Thirty-four of the 50 state governors are currently Republicans. This, combined with the fact that insurance rates are down in most of the U.S., means we have not seen a significant push for workers’ compensation reforms the last few years. However, there are still some states where significant activity is expected in 2018.

  • Florida will again attempt to fix the plaintiff attorney fee caps that were found unconstitutional by the state supreme court two years ago.
  • Pennsylvania had the part of its workers’ compensation statutes dealing with the evaluation of impairment found unconstitutional in 2017. Efforts are underway to correct this legislatively.
  • Expect the workers’ compensation reform battles between Illinois Gov. Rauner and the Democrat-controlled legislature to continue. This is an election year for the Illinois governor.
  • In California, it is Gov. Brown’s last year. Expect yet another push by the legislature to undermine prior workers’ compensation reforms. Universal healthcare will likely be an issue in the 2018 governor’s race, and the outcome of this election could have a significant impact on workers’ compensation in 2019.

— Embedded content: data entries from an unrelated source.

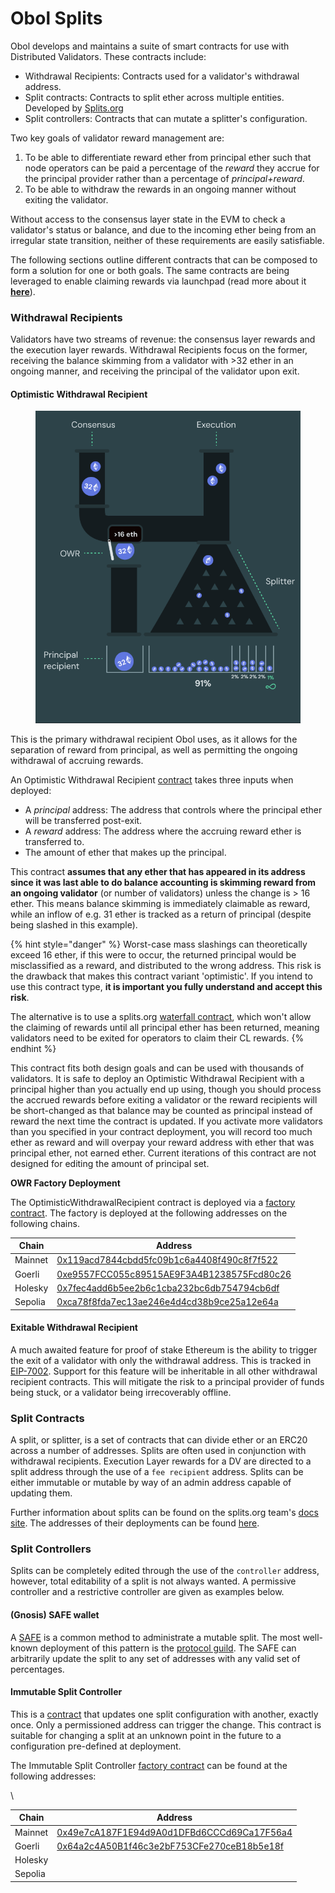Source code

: # Obol Splits

Obol develops and maintains a suite of smart contracts for use with Distributed Validators. These contracts include:

* Withdrawal Recipients: Contracts used for a validator's withdrawal address.
* Split contracts: Contracts to split ether across multiple entities. Developed by [Splits.org](https://splits.org/)
* Split controllers: Contracts that can mutate a splitter's configuration.

Two key goals of validator reward management are:

1. To be able to differentiate reward ether from principal ether such that node operators can be paid a percentage of the _reward_ they accrue for the principal provider rather than a percentage of _principal+reward_.
2. To be able to withdraw the rewards in an ongoing manner without exiting the validator.

Without access to the consensus layer state in the EVM to check a validator's status or balance, and due to the incoming ether being from an irregular state transition, neither of these requirements are easily satisfiable.

The following sections outline different contracts that can be composed to form a solution for one or both goals. The same contracts are being leveraged to enable claiming rewards via launchpad (read more about it [**here**](http://localhost:3000/next/run/running/claim-rewards)).

### Withdrawal Recipients[​](https://docs.obol.org/learn/intro/obol-splits#withdrawal-recipients) <a href="#withdrawal-recipients" id="withdrawal-recipients"></a>

Validators have two streams of revenue: the consensus layer rewards and the execution layer rewards. Withdrawal Recipients focus on the former, receiving the balance skimming from a validator with >32 ether in an ongoing manner, and receiving the principal of the validator upon exit.

#### Optimistic Withdrawal Recipient[​](https://docs.obol.org/learn/intro/obol-splits#optimistic-withdrawal-recipient) <a href="#optimistic-withdrawal-recipient" id="optimistic-withdrawal-recipient"></a>

<figure><img src="../../.gitbook/assets/image (15) (1) (1).png" alt=""><figcaption></figcaption></figure>

This is the primary withdrawal recipient Obol uses, as it allows for the separation of reward from principal, as well as permitting the ongoing withdrawal of accruing rewards.

An Optimistic Withdrawal Recipient [contract](https://github.com/ObolNetwork/obol-splits/blob/main/src/owr/OptimisticWithdrawalRecipient.sol) takes three inputs when deployed:

* A _principal_ address: The address that controls where the principal ether will be transferred post-exit.
* A _reward_ address: The address where the accruing reward ether is transferred to.
* The amount of ether that makes up the principal.

This contract **assumes that any ether that has appeared in its address since it was last able to do balance accounting is skimming reward from an ongoing validator** (or number of validators) unless the change is > 16 ether. This means balance skimming is immediately claimable as reward, while an inflow of e.g. 31 ether is tracked as a return of principal (despite being slashed in this example).

{% hint style="danger" %}
Worst-case mass slashings can theoretically exceed 16 ether, if this were to occur, the returned principal would be misclassified as a reward, and distributed to the wrong address. This risk is the drawback that makes this contract variant 'optimistic'. If you intend to use this contract type, **it is important you fully understand and accept this risk**.

The alternative is to use a splits.org [waterfall contract](https://docs.splits.org/core/waterfall), which won't allow the claiming of rewards until all principal ether has been returned, meaning validators need to be exited for operators to claim their CL rewards.
{% endhint %}

This contract fits both design goals and can be used with thousands of validators. It is safe to deploy an Optimistic Withdrawal Recipient with a principal higher than you actually end up using, though you should process the accrued rewards before exiting a validator or the reward recipients will be short-changed as that balance may be counted as principal instead of reward the next time the contract is updated. If you activate more validators than you specified in your contract deployment, you will record too much ether as reward and will overpay your reward address with ether that was principal ether, not earned ether. Current iterations of this contract are not designed for editing the amount of principal set.

**OWR Factory Deployment**[**​**](https://docs.obol.org/learn/intro/obol-splits#owr-factory-deployment)

The OptimisticWithdrawalRecipient contract is deployed via a [factory contract](https://github.com/ObolNetwork/obol-splits/blob/main/src/owr/OptimisticWithdrawalRecipientFactory.sol). The factory is deployed at the following addresses on the following chains.

| Chain   | Address                                                                                                                       |
| ------- | ----------------------------------------------------------------------------------------------------------------------------- |
| Mainnet | [0x119acd7844cbdd5fc09b1c6a4408f490c8f7f522](https://etherscan.io/address/0x119acd7844cbdd5fc09b1c6a4408f490c8f7f522)         |
| Goerli  | [0xe9557FCC055c89515AE9F3A4B1238575Fcd80c26](https://goerli.etherscan.io/address/0xe9557FCC055c89515AE9F3A4B1238575Fcd80c26)  |
| Holesky | [0x7fec4add6b5ee2b6c1cba232bc6db754794cb6df](https://holesky.etherscan.io/address/0x7fec4add6b5ee2b6c1cba232bc6db754794cb6df) |
| Sepolia | [0xca78f8fda7ec13ae246e4d4cd38b9ce25a12e64a](https://sepolia.etherscan.io/address/0xca78f8fda7ec13ae246e4d4cd38b9ce25a12e64a) |

#### Exitable Withdrawal Recipient[​](https://docs.obol.org/learn/intro/obol-splits#exitable-withdrawal-recipient) <a href="#exitable-withdrawal-recipient" id="exitable-withdrawal-recipient"></a>

A much awaited feature for proof of stake Ethereum is the ability to trigger the exit of a validator with only the withdrawal address. This is tracked in [EIP-7002](https://eips.ethereum.org/EIPS/eip-7002). Support for this feature will be inheritable in all other withdrawal recipient contracts. This will mitigate the risk to a principal provider of funds being stuck, or a validator being irrecoverably offline.

### Split Contracts[​](https://docs.obol.org/learn/intro/obol-splits#split-contracts) <a href="#split-contracts" id="split-contracts"></a>

A split, or splitter, is a set of contracts that can divide ether or an ERC20 across a number of addresses. Splits are often used in conjunction with withdrawal recipients. Execution Layer rewards for a DV are directed to a split address through the use of a `fee recipient` address. Splits can be either immutable or mutable by way of an admin address capable of updating them.

Further information about splits can be found on the splits.org team's [docs site](https://docs.splits.org/). The addresses of their deployments can be found [here](https://docs.splits.org/core/split#addresses).

### Split Controllers[​](https://docs.obol.org/learn/intro/obol-splits#split-controllers) <a href="#split-controllers" id="split-controllers"></a>

Splits can be completely edited through the use of the `controller` address, however, total editability of a split is not always wanted. A permissive controller and a restrictive controller are given as examples below.

#### (Gnosis) SAFE wallet[​](https://docs.obol.org/learn/intro/obol-splits#gnosis-safe-wallet) <a href="#gnosis-safe-wallet" id="gnosis-safe-wallet"></a>

A [SAFE](https://safe.global/) is a common method to administrate a mutable split. The most well-known deployment of this pattern is the [protocol guild](https://protocol-guild.readthedocs.io/en/latest/3-smart-contract.html). The SAFE can arbitrarily update the split to any set of addresses with any valid set of percentages.

#### Immutable Split Controller[​](https://docs.obol.org/learn/intro/obol-splits#immutable-split-controller) <a href="#immutable-split-controller" id="immutable-split-controller"></a>

This is a [contract](https://github.com/ObolNetwork/obol-splits/blob/main/src/controllers/ImmutableSplitController.sol) that updates one split configuration with another, exactly once. Only a permissioned address can trigger the change. This contract is suitable for changing a split at an unknown point in the future to a configuration pre-defined at deployment.

The Immutable Split Controller [factory contract](https://github.com/ObolNetwork/obol-splits/blob/main/src/controllers/ImmutableSplitControllerFactory.sol) can be found at the following addresses:

\


| Chain   | Address                                                                                                                      |
| ------- | ---------------------------------------------------------------------------------------------------------------------------- |
| Mainnet | [0x49e7cA187F1E94d9A0d1DFBd6CCCd69Ca17F56a4](https://etherscan.io/address/0x49e7cA187F1E94d9A0d1DFBd6CCCd69Ca17F56a4)        |
| Goerli  | [0x64a2c4A50B1f46c3e2bF753CFe270ceB18b5e18f](https://goerli.etherscan.io/address/0x64a2c4A50B1f46c3e2bF753CFe270ceB18b5e18f) |
| Holesky |                                                                                                                              |
| Sepolia |                                                                                                                              |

Treatment Guidelines and Drug Formularies

We have seen a positive trend in states adopting treatment guidelines and drug formularies, which can help injured workers get proper, timely care and help to reduce unnecessary treatment.

In 2018, California, New York and Arkansas will all be implementing new treatment guidelines or drug formularies. Montana is also implementing a drug formulary, but the timeline for this is not set yet.

Georgia, Pennsylvania, North Carolina and Louisiana all considered either treatment guidelines or drug formularies in 2017, and we expect them to revisit this again in 2018.

See also: The State of Workers’ Compensation  

Judicial Watch

Every year around the country, judges modify the practice of workers’ compensation in their state based on their interpretation of the statutes. These interpretations can significantly expand or restrict workers’ compensation benefits in the state. It is as important to monitor the court decisions in your state as it is to monitor legislative activity.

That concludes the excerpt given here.